In Clarke, the taxpayer alleged that the IRS had an improper purpose in issuing the summons, and thus was not entitled to enforce its subpoena. Specifically, Clarke asserted that the IRS was retaliating against the Dynamo’s refusal to extend the statute of limitations for a third time and that the IRS was seeking to circumvent the limited discovery rules available to litigants in Tax Court proceedings (The scope of documents and information that can be requested in a summons is generally wider than that which is permitted in a Tax Court Request for Production.)  This allegation was supported by the fact that when the IRS conducted its investigation with regard to a summons that was not challenged, attorneys representing the IRS in the Tax Court proceeding, rather than the agent in charge of the examination of Dynamo, performed the investigation. In essence, Clarke argued that the IRS was attempting to use its summons power in bad faith – as if it was a grand jury proceeding – to be able to obtain information which it would not otherwise obtain under normal Tax Court discovery rules, and thus have the upper hand in the case.

UNITED STATES V. CLARKE

Clarke arises out of an examination conducted by the IRS of a partnership called Dynamo Holdings for tax years 2005-2007.  During the course of the examination, Dynamo agreed to extend the statute of limitations for assessment two times.  Generally, the IRS has three years from the later of the due date for a return or the date the return is actually filed to assess a tax.  A tax is not collectible unless it is first assessed.

When the IRS requested a third extension of time within which to complete the assessment, the partnership refused.  Soon thereafter, the IRS issued five summonses, including one to Michael Clarke, the CFO of two partners of Dynamo.  The focus of the IRS’s summonses was interest deductions of $34 million taken by Dynamo over the course of two of the years subject to the IRS’s examination.

The IRS issued a Final Partnership Administrative Adjustment (FPAA) in December 2010, three days before the expiration of the statute of limitations.  By issuing the FPAA, the IRS tolled the statute of limitations period, formally set forth the amount it claimed the partnership owed, and began the process of assessing the tax deficiency and collecting the tax from the partnership’s partners.  Notably, the FPAA issued by the IRS in December 2010 was dated and signed in August 2010, before the IRS had issued the at-issue summons to Clarke.

In February 2011, Dynamo challenged the FPAA in the Tax Court.  Meanwhile, Clarke had refused to obey the summons, and the IRS began summons enforcement proceedings.  In April 2011, well after commencement of the Tax Court case.

In the typical enforcement proceeding, the IRS submits an affidavit of an agent familiar with the case establishing the Powell factors.  From there, the burden shifts to the taxpayer to allege and prove that one or more of the factors has not been established.  The district court, the forum for summons enforcement litigation, has discretion to determine whether to hold an evidentiary hearing or permit discovery regarding the summons recipient’s allegation that one or more of the Powell factors has not been established.

Before the district court, Clarke argued that the IRS did not have a legitimate purpose in issuing the summonses because, among other reasons, they were (1) issued in retaliation for the partnership’s refusal to extend the statute of limitations period a third time and (2) designed to circumvent the U.S. Tax Court’s limitations on the scope of discovery.  United States v.

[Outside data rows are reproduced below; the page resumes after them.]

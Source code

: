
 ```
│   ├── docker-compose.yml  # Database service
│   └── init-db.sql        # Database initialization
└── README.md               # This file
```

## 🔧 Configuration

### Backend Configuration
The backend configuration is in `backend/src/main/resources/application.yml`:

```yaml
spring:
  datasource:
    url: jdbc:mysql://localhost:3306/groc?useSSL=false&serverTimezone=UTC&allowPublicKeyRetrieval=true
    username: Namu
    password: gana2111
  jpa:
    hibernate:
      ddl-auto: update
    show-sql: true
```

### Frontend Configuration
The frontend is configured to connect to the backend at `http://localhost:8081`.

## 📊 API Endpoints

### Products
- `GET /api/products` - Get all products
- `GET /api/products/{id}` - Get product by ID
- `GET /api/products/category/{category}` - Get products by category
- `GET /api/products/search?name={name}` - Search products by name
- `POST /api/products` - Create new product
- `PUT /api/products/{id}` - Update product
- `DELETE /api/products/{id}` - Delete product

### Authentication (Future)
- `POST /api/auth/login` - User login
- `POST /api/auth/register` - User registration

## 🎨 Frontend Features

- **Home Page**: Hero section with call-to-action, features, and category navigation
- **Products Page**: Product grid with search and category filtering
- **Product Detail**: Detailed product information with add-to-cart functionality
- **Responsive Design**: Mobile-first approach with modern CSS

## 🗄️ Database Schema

Clarke, 111 AFTR 2d 2013-1697 (S.D. Fla. Apr. 16, 2012).

Clarke brought forth some evidence supporting the contention that the summon was designed to circumvent the U.S. Tax Court’s limitations on the scope of discovery, including (1) the fact that the IRS sought to continue the Tax Court proceeding on the ground that the summonses were still outstanding and (2) a declaration from the lawyer of the sixth summoned individual (who ultimately complied with the summons request) that her IRS interview was conducted exclusively by the two lawyers representing the IRS in the Tax Court proceeding and that the examining agent was not even in attendance.  Notably, when Powell was decided, lawyers representing the IRS in Tax Court proceedings were not allowed to interview summoned individuals, only examining agents could do that.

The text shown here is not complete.